Lora was our first dog. She was very special and since she was treated that way from the very beginning; she was very spoiled, too.
As a puppy, she thought that every toy that is brought home, belongs to her dispite the fact that our daughter might not have agreed with that. The whole world belonged to her, including my meal.
Lora liked rabbits. We were chasing rabbits all around our neighborhood... She also liked pine cones, and usually brought one home after a walk. This way we got to know that pine cones stored by the threshold can open and close depending on weather outside...
As a grown-up lady, Lora did not pay much attention to rabbits or squirrels but her love to a personal stick was imperishable. When we went to a park, Lora waited quite impatiently when the trunk will be open to get her stick, and she carried it with pride until it was time to go home.
She was quite upset when she realized her puppies had grown up and can take toys from her. Then for some period of time Lora preferred to keep a distance between herself and the pups until she picked a favorite one, Lera. The two of them liked to play together and did not like when the rest of the pack intruded their play.
Lora loved her first grandchildren, Emma's puppies. She nursed them, disciplined them, supervised their play. With time she distanced herself from the rest of the dogs, being on the pedestal of the matron of the house.
Lora hated to be enclosed. Forget the crate, she did not like to be locked in the room, or left alone in the fenced yard. It would only take her a minute to dig a pass under a gate (why dig anywhere else). She would then wait at the front door to be let in.

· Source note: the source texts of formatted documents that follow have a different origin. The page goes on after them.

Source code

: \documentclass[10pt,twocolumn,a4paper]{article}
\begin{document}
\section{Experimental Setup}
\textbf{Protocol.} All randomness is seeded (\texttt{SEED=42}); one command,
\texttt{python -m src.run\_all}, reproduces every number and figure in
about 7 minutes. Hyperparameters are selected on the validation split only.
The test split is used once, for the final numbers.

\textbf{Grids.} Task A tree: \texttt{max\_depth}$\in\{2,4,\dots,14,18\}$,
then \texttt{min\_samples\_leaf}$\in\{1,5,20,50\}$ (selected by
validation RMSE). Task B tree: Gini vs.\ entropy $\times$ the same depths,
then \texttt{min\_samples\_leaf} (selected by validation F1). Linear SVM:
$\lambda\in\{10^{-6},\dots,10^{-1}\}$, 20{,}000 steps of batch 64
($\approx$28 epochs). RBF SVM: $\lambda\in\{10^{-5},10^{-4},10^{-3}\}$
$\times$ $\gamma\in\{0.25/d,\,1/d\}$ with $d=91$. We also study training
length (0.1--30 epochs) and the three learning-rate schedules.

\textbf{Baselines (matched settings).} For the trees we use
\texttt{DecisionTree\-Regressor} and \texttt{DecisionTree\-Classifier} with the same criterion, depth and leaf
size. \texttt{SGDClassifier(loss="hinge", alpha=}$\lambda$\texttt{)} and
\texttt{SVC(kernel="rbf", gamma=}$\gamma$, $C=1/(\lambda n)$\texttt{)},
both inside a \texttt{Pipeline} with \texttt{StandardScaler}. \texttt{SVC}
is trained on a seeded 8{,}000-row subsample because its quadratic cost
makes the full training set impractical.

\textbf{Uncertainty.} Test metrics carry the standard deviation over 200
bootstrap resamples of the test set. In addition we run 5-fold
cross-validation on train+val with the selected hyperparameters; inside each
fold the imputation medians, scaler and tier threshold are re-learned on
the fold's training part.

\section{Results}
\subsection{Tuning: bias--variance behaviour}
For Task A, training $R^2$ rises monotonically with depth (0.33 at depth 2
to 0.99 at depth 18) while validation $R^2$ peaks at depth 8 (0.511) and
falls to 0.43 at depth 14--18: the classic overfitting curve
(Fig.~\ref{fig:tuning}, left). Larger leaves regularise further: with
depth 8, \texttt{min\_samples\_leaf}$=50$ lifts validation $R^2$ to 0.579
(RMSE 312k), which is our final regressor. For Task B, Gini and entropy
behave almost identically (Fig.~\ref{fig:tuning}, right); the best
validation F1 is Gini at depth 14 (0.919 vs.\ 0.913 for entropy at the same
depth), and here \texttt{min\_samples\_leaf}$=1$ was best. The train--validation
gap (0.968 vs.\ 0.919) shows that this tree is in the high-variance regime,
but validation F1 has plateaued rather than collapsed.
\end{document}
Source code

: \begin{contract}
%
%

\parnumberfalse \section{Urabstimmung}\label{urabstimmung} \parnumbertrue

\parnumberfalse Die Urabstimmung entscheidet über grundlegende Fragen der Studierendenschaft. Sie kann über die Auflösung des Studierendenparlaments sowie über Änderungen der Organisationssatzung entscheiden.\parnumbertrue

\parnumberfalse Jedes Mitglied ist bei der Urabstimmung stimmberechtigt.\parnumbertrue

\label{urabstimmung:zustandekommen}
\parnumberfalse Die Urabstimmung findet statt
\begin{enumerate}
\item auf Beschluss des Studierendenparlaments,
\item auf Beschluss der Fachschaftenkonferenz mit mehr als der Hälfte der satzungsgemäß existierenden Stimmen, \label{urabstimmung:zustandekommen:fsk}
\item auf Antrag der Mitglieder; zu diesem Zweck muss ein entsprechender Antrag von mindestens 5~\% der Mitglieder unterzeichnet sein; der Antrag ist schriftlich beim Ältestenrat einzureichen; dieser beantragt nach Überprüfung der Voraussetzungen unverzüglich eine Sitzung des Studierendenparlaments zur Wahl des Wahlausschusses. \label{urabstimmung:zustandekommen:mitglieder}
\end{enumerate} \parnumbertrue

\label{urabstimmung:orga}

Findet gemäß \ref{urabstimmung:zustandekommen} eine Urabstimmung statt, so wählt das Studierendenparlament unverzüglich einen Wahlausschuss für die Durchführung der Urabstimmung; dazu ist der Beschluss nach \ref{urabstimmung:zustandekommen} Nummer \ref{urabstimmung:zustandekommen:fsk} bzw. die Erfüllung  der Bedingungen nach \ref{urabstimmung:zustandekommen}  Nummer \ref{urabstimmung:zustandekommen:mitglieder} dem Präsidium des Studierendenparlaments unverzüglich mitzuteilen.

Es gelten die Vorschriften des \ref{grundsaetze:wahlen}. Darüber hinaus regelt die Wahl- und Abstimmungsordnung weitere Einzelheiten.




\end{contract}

Lora was with us always to enter a new home (both of them), and she did approve them, which was important to me. She loved our newest place, with a lot of land and quiet neighborhood. Almost immediately after the move Lora went out on exploring new area, so the neighbors had to accompany her home ("A new dog! She must be yours!")
Lora remained young and active for a very long time. At age 12, she started deteriorating because Tatyana had left for college, and Lora missed her so much. Still she remained in good health and was very regal till the very end.
Lora had gorgeous head, she was very elegant but not too refined, had beautiful coat, perfect springy gait, which she passed on to her children, and we strive to preserve these features in our breeding line.